- _WORK INSTRUCTIONS_:
Reproduce each line below without any alteration.

===== PROVIDED RECORDS =====

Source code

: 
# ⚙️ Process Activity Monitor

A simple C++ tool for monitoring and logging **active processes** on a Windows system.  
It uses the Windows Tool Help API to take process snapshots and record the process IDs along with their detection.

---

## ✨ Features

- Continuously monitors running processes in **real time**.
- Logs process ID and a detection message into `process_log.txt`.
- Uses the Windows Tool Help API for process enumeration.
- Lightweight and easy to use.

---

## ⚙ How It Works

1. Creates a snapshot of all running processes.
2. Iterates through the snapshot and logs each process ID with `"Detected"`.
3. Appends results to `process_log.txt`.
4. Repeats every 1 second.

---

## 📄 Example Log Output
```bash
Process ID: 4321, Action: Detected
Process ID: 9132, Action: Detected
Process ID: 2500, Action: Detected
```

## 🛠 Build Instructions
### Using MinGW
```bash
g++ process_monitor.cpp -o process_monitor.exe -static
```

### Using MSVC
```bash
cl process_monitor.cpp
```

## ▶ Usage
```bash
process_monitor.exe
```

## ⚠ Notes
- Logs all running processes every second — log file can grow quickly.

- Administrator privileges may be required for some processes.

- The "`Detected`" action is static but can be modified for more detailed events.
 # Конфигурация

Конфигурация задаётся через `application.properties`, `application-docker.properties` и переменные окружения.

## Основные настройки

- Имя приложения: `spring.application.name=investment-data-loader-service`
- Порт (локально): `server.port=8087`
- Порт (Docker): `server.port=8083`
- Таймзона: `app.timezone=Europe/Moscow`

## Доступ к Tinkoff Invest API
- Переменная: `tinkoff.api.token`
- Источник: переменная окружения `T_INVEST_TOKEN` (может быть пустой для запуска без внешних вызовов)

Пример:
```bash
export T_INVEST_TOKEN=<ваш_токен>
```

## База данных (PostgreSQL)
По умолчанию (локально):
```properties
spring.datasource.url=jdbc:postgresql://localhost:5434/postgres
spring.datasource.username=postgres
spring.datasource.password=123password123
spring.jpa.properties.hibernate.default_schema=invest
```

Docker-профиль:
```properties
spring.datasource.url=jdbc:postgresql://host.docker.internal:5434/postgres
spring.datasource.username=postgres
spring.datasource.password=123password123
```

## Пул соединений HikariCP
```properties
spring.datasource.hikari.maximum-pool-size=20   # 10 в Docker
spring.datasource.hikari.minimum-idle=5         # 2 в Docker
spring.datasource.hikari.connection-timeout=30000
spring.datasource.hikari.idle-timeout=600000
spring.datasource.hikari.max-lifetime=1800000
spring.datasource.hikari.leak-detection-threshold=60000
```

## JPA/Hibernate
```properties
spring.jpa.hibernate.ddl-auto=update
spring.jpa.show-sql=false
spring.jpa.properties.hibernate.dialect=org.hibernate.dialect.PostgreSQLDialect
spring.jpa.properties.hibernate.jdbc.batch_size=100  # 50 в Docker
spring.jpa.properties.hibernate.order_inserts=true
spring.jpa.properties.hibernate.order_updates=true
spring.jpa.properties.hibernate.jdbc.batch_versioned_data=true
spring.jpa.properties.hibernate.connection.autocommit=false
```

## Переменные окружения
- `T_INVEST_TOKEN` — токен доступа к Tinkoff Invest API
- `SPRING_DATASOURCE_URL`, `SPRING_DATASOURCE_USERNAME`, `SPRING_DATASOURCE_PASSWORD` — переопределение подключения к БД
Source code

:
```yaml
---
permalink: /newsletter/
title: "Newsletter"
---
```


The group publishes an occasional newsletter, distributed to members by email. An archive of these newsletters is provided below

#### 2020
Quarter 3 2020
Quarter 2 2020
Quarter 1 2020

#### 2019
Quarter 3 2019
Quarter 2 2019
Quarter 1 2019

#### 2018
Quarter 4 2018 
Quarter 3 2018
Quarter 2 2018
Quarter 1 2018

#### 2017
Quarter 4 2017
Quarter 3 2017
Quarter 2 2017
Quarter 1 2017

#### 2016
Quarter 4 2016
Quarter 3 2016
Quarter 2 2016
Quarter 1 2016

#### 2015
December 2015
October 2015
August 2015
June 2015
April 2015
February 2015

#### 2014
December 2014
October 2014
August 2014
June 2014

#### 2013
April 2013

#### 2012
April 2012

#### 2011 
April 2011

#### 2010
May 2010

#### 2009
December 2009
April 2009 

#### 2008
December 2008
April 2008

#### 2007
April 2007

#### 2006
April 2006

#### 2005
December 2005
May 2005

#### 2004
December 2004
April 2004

=====

- _EXERCISE RESPONSE_:
Source code

: 
# ⚙️ Process Activity Monitor

A simple C++ tool for monitoring and logging **active processes** on a Windows system.  
It uses the Windows Tool Help API to take process snapshots and record the process IDs along with their detection.

---

## ✨ Features

- Continuously monitors running processes in **real time**.
- Logs process ID and a detection message into `process_log.txt`.
- Uses the Windows Tool Help API for process enumeration.
- Lightweight and easy to use.

---

## ⚙ How It Works

1. Creates a snapshot of all running processes.
2. Iterates through the snapshot and logs each process ID with `"Detected"`.
3. Appends results to `process_log.txt`.
4. Repeats every 1 second.

---

## 📄 Example Log Output
```bash
Process ID: 4321, Action: Detected
Process ID: 9132, Action: Detected
Process ID: 2500, Action: Detected
```

## 🛠 Build Instructions
### Using MinGW
```bash
g++ process_monitor.cpp -o process_monitor.exe -static
```

### Using MSVC
```bash
cl process_monitor.cpp
```

## ▶ Usage
```bash
process_monitor.exe
```

## ⚠ Notes
- Logs all running processes every second — log file can grow quickly.

- Administrator privileges may be required for some processes.

- The "`Detected`" action is static but can be modified for more detailed events.
 # Конфигурация

Конфигурация задаётся через `application.properties`, `application-docker.properties` и переменные окружения.

## Основные настройки

- Имя приложения: `spring.application.name=investment-data-loader-service`
- Порт (локально): `server.port=8087`
- Порт (Docker): `server.port=8083`
- Таймзона: `app.timezone=Europe/Moscow`

## Доступ к Tinkoff Invest API
- Переменная: `tinkoff.api.token`
- Источник: переменная окружения `T_INVEST_TOKEN` (может быть пустой для запуска без внешних вызовов)

Пример:
```bash
export T_INVEST_TOKEN=<ваш_токен>
```

## База данных (PostgreSQL)
По умолчанию (локально):
```properties
spring.datasource.url=jdbc:postgresql://localhost:5434/postgres
spring.datasource.username=postgres
spring.datasource.password=123password123
spring.jpa.properties.hibernate.default_schema=invest
```

Docker-профиль:
```properties
spring.datasource.url=jdbc:postgresql://host.docker.internal:5434/postgres
spring.datasource.username=postgres
spring.datasource.password=123password123
```

## Пул соединений HikariCP
```properties
spring.datasource.hikari.maximum-pool-size=20   # 10 в Docker
spring.datasource.hikari.minimum-idle=5         # 2 в Docker
spring.datasource.hikari.connection-timeout=30000
spring.datasource.hikari.idle-timeout=600000
spring.datasource.hikari.max-lifetime=1800000
spring.datasource.hikari.leak-detection-threshold=60000
```

## JPA/Hibernate
```properties
spring.jpa.hibernate.ddl-auto=update
spring.jpa.show-sql=false
spring.jpa.properties.hibernate.dialect=org.hibernate.dialect.PostgreSQLDialect
spring.jpa.properties.hibernate.jdbc.batch_size=100  # 50 в Docker
spring.jpa.properties.hibernate.order_inserts=true
spring.jpa.properties.hibernate.order_updates=true
spring.jpa.properties.hibernate.jdbc.batch_versioned_data=true
spring.jpa.properties.hibernate.connection.autocommit=false
```

## Переменные окружения
- `T_INVEST_TOKEN` — токен доступа к Tinkoff Invest API
- `SPRING_DATASOURCE_URL`, `SPRING_DATASOURCE_USERNAME`, `SPRING_DATASOURCE_PASSWORD` — переопределение подключения к БД
Source code

:
```yaml
---
permalink: /newsletter/
title: "Newsletter"
---
```


The group publishes an occasional newsletter, distributed to members by email. An archive of these newsletters is provided below

#### 2020
Quarter 3 2020
Quarter 2 2020
Quarter 1 2020

#### 2019
Quarter 3 2019
Quarter 2 2019
Quarter 1 2019

#### 2018
Quarter 4 2018 
Quarter 3 2018
Quarter 2 2018
Quarter 1 2018

#### 2017
Quarter 4 2017
Quarter 3 2017
Quarter 2 2017
Quarter 1 2017

#### 2016
Quarter 4 2016
Quarter 3 2016
Quarter 2 2016
Quarter 1 2016

#### 2015
December 2015
October 2015
August 2015
June 2015
April 2015
February 2015

#### 2014
December 2014
October 2014
August 2014
June 2014

#### 2013
April 2013

#### 2012
April 2012

#### 2011 
April 2011

#### 2010
May 2010

#### 2009
December 2009
April 2009 

#### 2008
December 2008
April 2008

#### 2007
April 2007

#### 2006
April 2006

#### 2005
December 2005
May 2005

#### 2004
December 2004
April 2004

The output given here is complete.